- To do
Can you set down, exactly as they appear below, the lines from the opening of the material through the one bearing "[[code]](https://github.com/bochinski/iou-tracker)", minus the pictures?

- Data extract
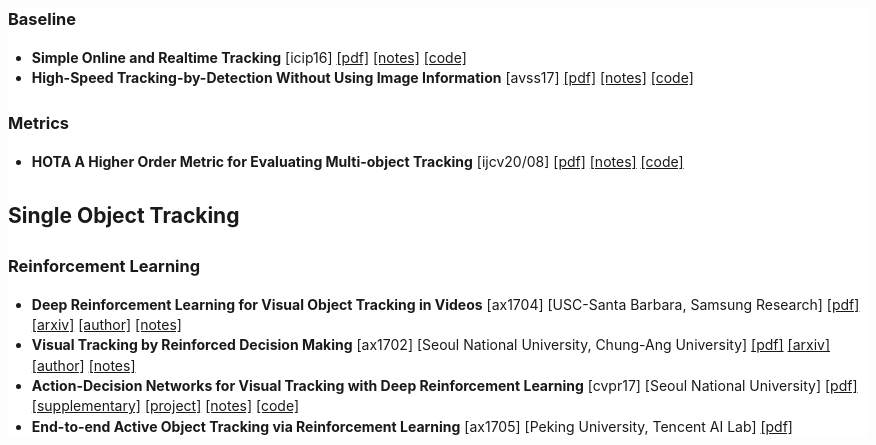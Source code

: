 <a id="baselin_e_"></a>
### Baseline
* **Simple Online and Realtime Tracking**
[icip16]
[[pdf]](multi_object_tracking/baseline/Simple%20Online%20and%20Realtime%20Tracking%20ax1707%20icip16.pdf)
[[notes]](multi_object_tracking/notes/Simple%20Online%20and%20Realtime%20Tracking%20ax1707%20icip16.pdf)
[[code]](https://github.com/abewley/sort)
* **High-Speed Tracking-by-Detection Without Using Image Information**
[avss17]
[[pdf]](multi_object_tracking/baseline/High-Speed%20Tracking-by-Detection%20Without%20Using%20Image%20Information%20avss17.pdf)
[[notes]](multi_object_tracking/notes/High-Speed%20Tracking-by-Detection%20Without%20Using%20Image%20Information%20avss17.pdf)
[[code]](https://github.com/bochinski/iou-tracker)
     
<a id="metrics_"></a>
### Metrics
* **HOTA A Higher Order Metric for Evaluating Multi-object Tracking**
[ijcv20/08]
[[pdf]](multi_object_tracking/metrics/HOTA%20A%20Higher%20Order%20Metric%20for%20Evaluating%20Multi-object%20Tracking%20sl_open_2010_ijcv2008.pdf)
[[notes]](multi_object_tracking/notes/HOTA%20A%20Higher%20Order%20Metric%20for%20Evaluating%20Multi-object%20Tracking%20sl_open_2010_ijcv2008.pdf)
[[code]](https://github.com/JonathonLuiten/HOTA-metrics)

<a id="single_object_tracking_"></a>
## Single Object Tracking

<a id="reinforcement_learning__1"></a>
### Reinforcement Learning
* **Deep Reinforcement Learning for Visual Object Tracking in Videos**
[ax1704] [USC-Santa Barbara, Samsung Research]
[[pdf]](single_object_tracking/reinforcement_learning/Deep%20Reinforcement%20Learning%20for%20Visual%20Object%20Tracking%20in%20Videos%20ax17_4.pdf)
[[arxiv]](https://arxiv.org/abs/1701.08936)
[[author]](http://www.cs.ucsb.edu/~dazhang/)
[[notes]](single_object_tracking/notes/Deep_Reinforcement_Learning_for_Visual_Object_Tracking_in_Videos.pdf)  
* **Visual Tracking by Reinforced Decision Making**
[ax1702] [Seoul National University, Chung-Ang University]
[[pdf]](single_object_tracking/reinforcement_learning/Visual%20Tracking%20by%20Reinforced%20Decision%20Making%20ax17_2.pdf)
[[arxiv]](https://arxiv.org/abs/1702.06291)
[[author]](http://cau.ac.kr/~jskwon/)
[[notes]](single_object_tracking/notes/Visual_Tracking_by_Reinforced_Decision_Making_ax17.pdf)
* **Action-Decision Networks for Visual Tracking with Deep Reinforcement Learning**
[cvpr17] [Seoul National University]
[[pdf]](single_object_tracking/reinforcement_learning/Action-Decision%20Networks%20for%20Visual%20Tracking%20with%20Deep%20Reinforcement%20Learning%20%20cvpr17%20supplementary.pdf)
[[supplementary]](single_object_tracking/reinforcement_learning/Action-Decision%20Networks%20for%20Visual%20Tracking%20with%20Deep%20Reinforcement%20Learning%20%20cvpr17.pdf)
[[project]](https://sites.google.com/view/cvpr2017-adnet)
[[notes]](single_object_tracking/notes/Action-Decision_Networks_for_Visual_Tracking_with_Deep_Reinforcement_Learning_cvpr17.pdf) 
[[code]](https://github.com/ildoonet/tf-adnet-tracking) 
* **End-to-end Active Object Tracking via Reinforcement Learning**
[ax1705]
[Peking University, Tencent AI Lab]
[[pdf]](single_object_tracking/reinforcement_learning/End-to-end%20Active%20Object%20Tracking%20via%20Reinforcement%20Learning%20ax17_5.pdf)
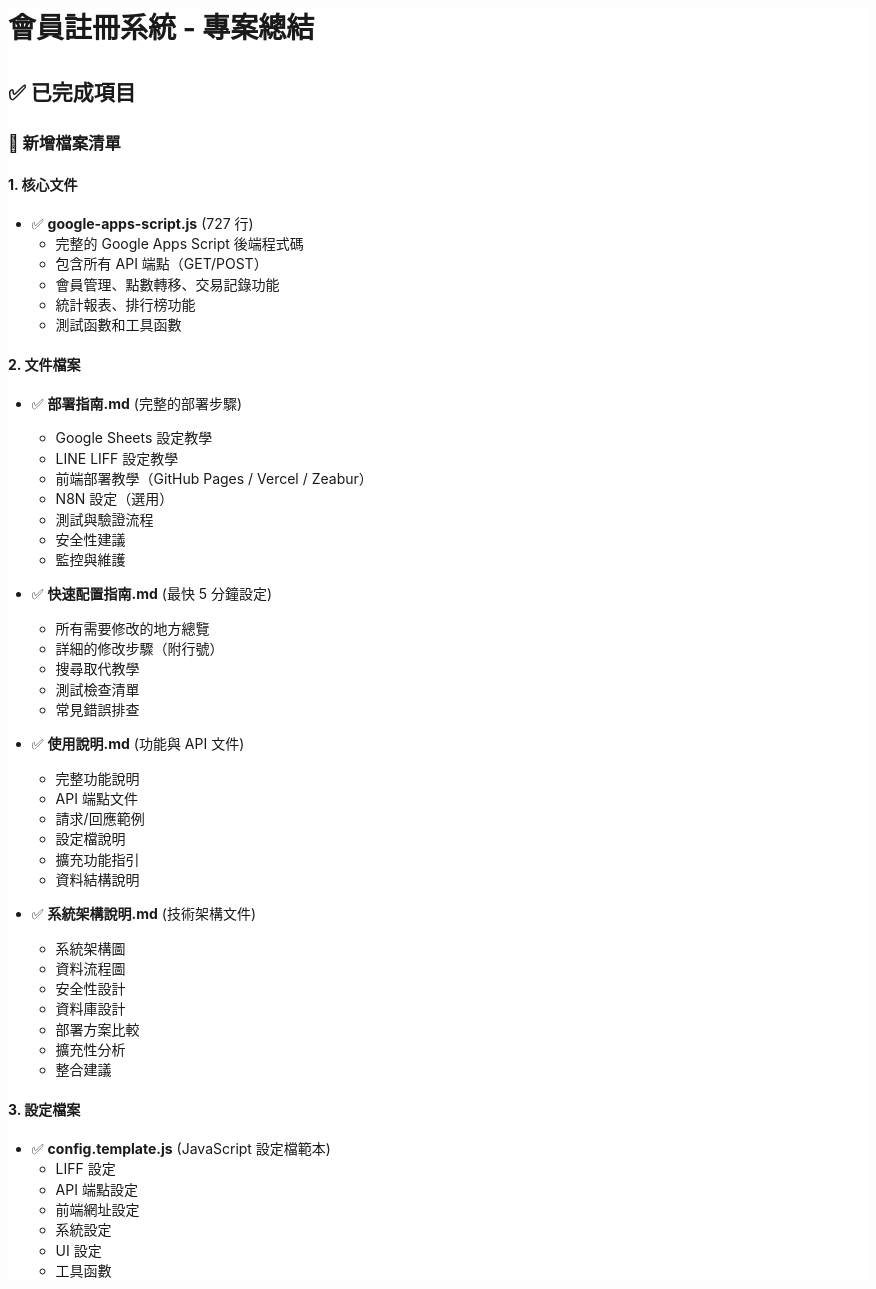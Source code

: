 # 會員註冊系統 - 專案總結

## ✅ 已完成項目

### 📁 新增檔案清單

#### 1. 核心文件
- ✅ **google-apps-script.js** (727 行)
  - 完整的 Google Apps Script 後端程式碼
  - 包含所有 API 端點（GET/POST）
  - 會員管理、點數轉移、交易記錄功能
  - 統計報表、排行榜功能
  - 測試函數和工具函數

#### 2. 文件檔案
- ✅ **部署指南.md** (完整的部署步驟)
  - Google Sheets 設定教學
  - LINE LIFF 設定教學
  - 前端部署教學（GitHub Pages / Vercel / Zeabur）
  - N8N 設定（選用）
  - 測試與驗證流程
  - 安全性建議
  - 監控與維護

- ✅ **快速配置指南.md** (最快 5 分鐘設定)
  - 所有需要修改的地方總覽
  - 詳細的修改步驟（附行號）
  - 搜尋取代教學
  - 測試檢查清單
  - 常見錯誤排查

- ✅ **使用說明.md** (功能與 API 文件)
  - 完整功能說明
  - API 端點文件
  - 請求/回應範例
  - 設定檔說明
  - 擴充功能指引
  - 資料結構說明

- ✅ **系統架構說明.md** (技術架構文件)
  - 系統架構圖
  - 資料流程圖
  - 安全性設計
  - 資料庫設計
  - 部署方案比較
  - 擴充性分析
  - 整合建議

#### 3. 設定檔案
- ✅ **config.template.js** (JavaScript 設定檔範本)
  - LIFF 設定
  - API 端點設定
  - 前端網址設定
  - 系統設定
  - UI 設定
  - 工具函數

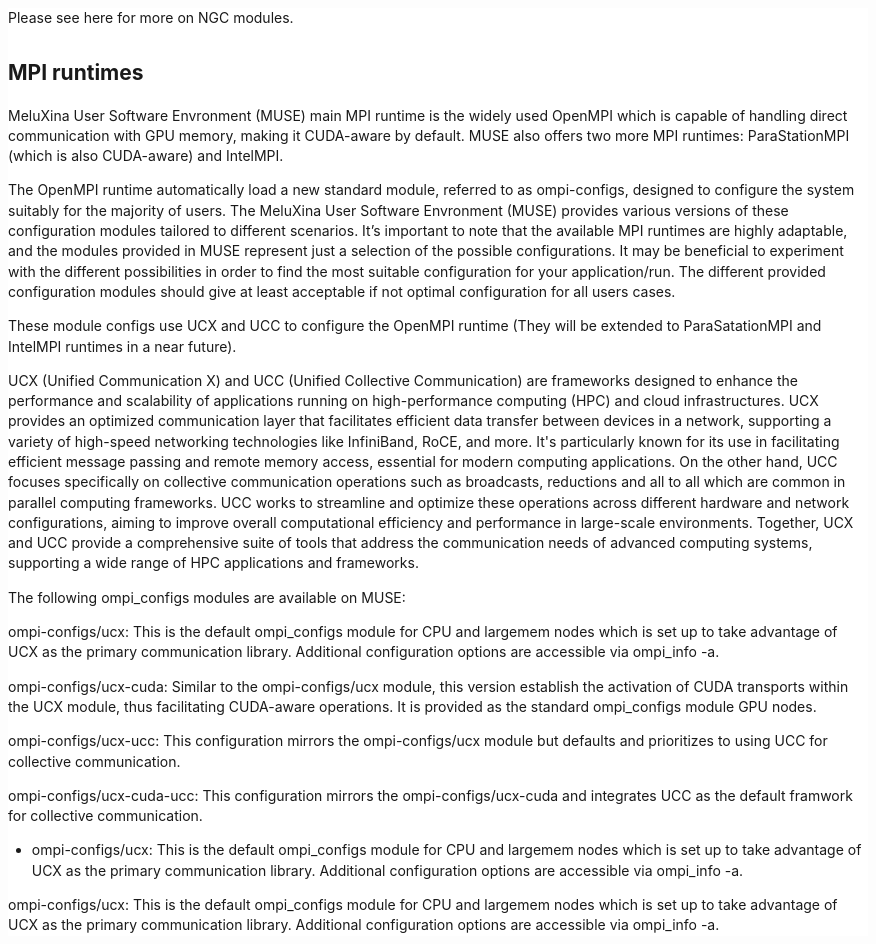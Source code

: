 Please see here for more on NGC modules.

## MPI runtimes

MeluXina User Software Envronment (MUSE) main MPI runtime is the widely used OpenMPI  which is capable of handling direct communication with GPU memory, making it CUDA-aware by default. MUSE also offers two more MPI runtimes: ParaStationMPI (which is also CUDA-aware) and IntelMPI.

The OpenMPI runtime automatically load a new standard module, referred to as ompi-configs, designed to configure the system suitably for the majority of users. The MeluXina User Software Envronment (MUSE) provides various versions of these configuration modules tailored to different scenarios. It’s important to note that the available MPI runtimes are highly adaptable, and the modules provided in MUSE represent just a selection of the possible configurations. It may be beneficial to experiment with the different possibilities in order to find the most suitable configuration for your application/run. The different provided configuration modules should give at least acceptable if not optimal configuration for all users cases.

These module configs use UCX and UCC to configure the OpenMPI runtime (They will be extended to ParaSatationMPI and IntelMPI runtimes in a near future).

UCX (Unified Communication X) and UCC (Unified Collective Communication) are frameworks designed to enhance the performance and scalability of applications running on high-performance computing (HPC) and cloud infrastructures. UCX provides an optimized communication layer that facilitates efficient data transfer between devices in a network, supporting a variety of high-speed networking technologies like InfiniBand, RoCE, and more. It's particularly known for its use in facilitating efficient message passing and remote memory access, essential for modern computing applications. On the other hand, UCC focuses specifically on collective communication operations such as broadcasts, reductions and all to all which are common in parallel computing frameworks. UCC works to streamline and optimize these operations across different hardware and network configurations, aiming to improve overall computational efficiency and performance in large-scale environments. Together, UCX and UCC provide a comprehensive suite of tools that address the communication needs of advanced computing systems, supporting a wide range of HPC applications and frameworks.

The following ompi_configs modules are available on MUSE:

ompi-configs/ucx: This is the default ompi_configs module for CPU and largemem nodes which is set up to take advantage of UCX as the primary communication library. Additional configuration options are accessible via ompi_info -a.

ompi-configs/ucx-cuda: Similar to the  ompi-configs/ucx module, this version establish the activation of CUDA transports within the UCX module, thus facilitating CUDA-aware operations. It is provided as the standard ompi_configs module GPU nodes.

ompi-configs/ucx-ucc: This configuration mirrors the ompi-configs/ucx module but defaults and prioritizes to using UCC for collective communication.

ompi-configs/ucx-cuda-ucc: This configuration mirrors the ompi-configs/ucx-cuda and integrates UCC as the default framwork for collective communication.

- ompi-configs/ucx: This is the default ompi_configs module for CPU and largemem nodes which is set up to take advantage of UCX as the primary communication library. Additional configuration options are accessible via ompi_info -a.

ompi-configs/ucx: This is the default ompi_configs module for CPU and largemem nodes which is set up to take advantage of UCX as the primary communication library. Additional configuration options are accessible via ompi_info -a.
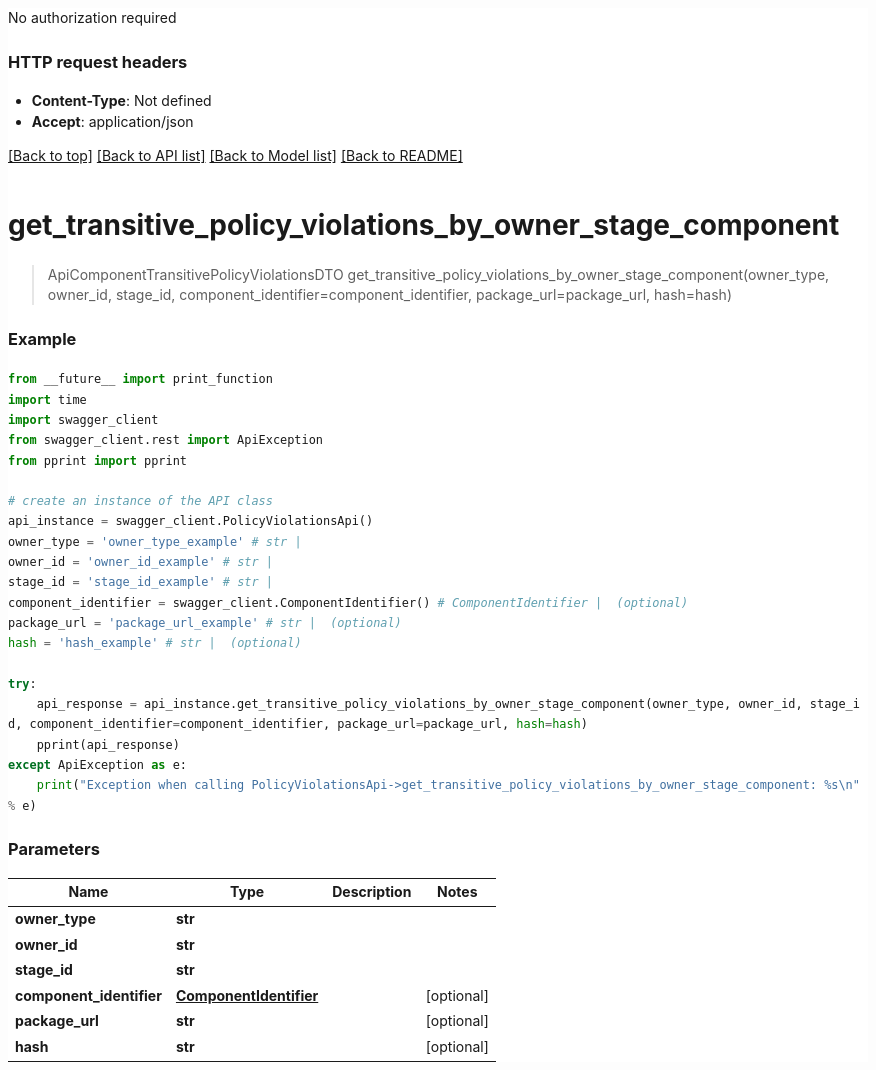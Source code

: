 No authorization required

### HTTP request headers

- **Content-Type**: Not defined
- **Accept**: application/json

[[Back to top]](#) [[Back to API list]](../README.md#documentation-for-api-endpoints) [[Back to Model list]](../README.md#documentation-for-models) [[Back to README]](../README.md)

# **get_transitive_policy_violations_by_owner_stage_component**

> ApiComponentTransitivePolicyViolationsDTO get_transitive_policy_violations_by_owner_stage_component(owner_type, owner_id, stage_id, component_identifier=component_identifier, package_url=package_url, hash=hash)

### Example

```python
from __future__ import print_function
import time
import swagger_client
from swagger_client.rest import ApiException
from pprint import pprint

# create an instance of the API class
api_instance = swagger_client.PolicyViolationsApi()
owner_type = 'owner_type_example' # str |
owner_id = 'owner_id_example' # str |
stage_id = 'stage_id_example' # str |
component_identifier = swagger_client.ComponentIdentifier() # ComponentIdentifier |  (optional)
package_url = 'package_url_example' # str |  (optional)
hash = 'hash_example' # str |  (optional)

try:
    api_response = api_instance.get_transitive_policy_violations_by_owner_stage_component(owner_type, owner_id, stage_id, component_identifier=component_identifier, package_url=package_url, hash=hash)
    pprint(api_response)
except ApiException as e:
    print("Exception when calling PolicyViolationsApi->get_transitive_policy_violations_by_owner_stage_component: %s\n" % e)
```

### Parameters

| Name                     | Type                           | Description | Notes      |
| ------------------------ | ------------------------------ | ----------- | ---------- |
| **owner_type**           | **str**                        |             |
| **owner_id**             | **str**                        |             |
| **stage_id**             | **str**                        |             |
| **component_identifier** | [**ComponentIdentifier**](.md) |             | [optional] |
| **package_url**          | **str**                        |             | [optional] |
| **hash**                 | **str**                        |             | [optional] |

- Response
Source code

: <a id="baselin_e_"></a>
### Baseline
* **Simple Online and Realtime Tracking**
[icip16]
[[pdf]](multi_object_tracking/baseline/Simple%20Online%20and%20Realtime%20Tracking%20ax1707%20icip16.pdf)
[[notes]](multi_object_tracking/notes/Simple%20Online%20and%20Realtime%20Tracking%20ax1707%20icip16.pdf)
[[code]](https://github.com/abewley/sort)
* **High-Speed Tracking-by-Detection Without Using Image Information**
[avss17]
[[pdf]](multi_object_tracking/baseline/High-Speed%20Tracking-by-Detection%20Without%20Using%20Image%20Information%20avss17.pdf)
[[notes]](multi_object_tracking/notes/High-Speed%20Tracking-by-Detection%20Without%20Using%20Image%20Information%20avss17.pdf)
[[code]](https://github.com/bochinski/iou-tracker)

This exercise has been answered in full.